Union Leader Gets Subpoena From Court

The Phnom Penh Municipal Court issued a subpoena last Friday to question the president of the Coalition of Cambodian Apparel Workers’ Union over allegations of defamation.

Chhorn Sokha is to be questioned on Friday about allegations made by Chea Soeun, president of the Sino Nature Garment Factory in Phnom Penh and an adviser to Senate President Chea Sim, that Chhorn Sokha cursed Chea Soeun.

Court Deputy Prosecutor Nget Sarath said Sunday that no char­ges were planned yet, pending further investigation into the factory’s claims. Chea Soeun’s law­yer, Sar Sam­nang, said Chhorn Sok­ha directly cursed his client during a workers’ strike two weeks ago. She allegedly accused Chea Soeun of not being the real “okhna,” a term that refers to a special status granted to businessmen by the government.

Chea Soeun refutes the claim, saying he has been given official okhna status, Sar Samnang said.

Chhorn Sokha admitted that she helped organize a strike from Dec 6 to Dec 18 in front of the Ministry of Social Affairs and Labor and the US Embassy be­cause workers had not been paid for two days in November and were upset about working conditions. She denied the de­famation al­legation. “I led the strike because I am president of the union,” Chhorn Sokha said. “I did my work, and they accused me of de­faming him [Chea Soeun]. I never knew him before, and I don’t have any conflicts with him.”

Chhorn Sokha said she is worried about being arrested when she appears for questioning. She said the union would protest the court if she is arrested. She said the factory suspended four workers on Dec 17 without just cause and is guilty of creating a company union to dissuade work­ers from legitimately organizing.

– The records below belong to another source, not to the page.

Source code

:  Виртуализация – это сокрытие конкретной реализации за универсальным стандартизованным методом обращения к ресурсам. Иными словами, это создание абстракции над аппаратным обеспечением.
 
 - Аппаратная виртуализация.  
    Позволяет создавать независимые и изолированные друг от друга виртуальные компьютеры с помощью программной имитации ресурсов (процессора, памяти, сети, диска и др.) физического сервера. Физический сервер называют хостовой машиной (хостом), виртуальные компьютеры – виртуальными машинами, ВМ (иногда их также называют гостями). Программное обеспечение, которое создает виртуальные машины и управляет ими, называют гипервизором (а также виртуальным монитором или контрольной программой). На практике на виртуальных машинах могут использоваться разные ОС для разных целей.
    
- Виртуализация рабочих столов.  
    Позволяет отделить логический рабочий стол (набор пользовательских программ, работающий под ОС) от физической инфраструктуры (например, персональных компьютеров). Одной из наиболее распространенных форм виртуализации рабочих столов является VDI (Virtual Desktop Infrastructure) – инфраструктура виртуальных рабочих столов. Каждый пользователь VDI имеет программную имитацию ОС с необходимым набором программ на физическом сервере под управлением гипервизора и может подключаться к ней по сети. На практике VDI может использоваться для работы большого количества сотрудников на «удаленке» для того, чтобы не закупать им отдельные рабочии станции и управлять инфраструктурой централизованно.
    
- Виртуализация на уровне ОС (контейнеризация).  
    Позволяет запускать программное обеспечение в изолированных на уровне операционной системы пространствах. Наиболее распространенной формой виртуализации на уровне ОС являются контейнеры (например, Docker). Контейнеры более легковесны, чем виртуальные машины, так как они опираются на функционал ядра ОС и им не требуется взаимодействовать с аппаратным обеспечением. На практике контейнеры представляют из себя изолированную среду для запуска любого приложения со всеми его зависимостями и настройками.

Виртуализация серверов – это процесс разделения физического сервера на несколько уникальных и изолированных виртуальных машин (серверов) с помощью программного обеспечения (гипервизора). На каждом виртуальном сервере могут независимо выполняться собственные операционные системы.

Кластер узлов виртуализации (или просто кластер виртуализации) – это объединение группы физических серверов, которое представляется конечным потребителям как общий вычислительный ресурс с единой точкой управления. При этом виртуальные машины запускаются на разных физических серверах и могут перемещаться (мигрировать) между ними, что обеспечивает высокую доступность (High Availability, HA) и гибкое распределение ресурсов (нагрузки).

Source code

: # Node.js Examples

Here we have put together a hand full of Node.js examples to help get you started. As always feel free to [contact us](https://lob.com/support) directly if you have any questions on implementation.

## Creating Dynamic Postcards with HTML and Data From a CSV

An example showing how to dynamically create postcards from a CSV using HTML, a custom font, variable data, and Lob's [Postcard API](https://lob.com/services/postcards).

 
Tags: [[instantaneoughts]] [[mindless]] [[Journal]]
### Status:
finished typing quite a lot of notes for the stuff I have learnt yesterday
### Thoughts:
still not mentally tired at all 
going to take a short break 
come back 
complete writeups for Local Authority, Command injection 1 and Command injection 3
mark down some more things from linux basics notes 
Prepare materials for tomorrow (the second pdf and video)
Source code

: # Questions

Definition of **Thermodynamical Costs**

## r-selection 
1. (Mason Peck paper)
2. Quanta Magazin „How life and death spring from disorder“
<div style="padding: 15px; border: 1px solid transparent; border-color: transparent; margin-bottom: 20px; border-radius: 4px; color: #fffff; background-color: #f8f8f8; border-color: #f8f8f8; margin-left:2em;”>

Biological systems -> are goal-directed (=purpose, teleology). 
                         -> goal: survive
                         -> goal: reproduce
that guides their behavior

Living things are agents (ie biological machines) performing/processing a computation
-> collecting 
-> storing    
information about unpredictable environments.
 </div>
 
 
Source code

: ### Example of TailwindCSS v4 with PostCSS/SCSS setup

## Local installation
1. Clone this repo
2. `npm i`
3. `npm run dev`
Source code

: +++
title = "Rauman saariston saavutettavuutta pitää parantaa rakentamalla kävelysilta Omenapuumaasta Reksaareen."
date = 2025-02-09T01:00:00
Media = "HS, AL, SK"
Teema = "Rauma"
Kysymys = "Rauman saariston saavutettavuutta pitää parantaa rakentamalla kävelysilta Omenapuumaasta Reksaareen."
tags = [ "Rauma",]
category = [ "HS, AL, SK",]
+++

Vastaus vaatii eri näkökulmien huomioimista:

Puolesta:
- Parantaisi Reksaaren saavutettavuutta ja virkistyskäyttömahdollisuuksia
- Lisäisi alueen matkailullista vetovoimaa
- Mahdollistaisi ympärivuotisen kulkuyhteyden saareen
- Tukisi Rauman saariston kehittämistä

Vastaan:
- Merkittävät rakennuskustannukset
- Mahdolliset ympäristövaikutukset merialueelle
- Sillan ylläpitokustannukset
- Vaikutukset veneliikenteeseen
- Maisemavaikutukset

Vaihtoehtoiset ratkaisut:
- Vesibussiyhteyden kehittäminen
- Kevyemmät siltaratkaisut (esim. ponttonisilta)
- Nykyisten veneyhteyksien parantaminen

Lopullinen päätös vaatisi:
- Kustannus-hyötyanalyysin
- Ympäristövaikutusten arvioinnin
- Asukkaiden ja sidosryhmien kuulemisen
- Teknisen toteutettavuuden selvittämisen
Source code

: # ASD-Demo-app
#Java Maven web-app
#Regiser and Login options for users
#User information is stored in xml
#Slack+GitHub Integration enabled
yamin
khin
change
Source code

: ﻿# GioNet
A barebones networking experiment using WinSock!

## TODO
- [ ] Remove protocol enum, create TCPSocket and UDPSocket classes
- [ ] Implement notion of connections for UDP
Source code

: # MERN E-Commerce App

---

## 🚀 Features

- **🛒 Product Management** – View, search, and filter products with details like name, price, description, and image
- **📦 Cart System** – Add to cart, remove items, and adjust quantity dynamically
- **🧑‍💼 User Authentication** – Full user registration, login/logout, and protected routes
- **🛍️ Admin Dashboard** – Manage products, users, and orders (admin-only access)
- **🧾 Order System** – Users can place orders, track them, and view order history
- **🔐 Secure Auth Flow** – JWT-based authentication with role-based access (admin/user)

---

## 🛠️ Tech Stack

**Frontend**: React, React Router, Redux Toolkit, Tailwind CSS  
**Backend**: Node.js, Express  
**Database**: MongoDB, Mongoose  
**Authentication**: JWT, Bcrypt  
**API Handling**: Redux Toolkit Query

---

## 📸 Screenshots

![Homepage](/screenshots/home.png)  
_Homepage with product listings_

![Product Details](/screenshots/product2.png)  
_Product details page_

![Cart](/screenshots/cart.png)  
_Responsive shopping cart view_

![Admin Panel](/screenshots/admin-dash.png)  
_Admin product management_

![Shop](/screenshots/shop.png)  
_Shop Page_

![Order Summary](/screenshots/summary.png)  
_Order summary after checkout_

Sar Samnang declined comment on the allegations.

It is unclear whether Chhorn Sokha will be treated fairly by the law, said Jason Judd a union advocate for the American Center for International Labor Solidarity. Manage­ment was likely using the warrant to suppress the union president, Judd said.

Dozens of “phony” unions have been created to serve management, Judd said. They use blank sign-up pages or empty promises of cash or political support to dis­suade workers from rallying behind legitimate unions.